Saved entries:
::::
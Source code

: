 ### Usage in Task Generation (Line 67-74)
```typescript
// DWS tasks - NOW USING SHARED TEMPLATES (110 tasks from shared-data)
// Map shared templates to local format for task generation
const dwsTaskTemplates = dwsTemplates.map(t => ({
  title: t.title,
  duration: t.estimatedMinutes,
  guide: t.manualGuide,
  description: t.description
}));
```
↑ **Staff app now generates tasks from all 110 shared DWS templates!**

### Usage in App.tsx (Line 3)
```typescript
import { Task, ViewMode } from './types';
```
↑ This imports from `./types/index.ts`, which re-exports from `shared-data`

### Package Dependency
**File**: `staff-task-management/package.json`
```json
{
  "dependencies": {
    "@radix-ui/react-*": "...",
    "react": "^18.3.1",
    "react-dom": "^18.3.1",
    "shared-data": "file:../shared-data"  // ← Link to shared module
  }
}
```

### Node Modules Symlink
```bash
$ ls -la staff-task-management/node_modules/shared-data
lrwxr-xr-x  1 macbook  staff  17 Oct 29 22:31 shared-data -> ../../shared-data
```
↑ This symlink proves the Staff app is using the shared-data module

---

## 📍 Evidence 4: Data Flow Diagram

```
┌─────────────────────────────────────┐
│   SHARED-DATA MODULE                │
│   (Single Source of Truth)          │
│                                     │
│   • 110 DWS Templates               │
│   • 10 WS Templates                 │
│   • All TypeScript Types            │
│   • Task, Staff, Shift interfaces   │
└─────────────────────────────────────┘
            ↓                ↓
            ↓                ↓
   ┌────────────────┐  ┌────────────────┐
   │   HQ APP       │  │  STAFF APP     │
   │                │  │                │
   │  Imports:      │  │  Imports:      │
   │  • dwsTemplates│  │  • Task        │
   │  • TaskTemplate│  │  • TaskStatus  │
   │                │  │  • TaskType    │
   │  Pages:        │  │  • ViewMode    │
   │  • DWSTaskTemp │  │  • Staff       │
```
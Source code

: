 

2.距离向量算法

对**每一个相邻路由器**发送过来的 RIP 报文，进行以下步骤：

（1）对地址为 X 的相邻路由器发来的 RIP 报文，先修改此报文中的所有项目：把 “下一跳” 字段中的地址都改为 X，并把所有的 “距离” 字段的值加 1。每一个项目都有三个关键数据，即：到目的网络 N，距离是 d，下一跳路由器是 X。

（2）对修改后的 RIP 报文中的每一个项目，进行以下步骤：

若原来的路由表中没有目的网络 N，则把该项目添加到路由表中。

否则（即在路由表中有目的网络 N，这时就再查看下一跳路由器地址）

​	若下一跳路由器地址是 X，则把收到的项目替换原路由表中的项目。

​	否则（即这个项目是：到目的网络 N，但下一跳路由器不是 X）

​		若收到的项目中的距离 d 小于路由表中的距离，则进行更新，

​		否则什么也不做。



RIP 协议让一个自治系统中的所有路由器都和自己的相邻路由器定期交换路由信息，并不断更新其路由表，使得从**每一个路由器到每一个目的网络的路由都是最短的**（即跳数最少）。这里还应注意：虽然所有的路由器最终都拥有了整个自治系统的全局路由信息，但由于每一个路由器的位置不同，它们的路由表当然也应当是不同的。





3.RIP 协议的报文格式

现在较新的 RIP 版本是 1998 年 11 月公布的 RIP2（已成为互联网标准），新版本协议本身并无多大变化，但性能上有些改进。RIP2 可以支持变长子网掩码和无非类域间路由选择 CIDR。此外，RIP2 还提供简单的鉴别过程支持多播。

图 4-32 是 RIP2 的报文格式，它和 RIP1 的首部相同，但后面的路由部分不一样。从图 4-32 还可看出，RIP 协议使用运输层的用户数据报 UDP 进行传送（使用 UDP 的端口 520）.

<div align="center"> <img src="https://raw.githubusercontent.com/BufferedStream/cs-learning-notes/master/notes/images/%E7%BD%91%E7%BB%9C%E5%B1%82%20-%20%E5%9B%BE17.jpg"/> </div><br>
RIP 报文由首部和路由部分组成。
::::
__Your instructions__
Return a copy of each line in the entries that carries the string "from".

__Task answer__
// DWS tasks - NOW USING SHARED TEMPLATES (110 tasks from shared-data)
↑ **Staff app now generates tasks from all 110 shared DWS templates!**
import { Task, ViewMode } from './types';
↑ This imports from `./types/index.ts`, which re-exports from `shared-data`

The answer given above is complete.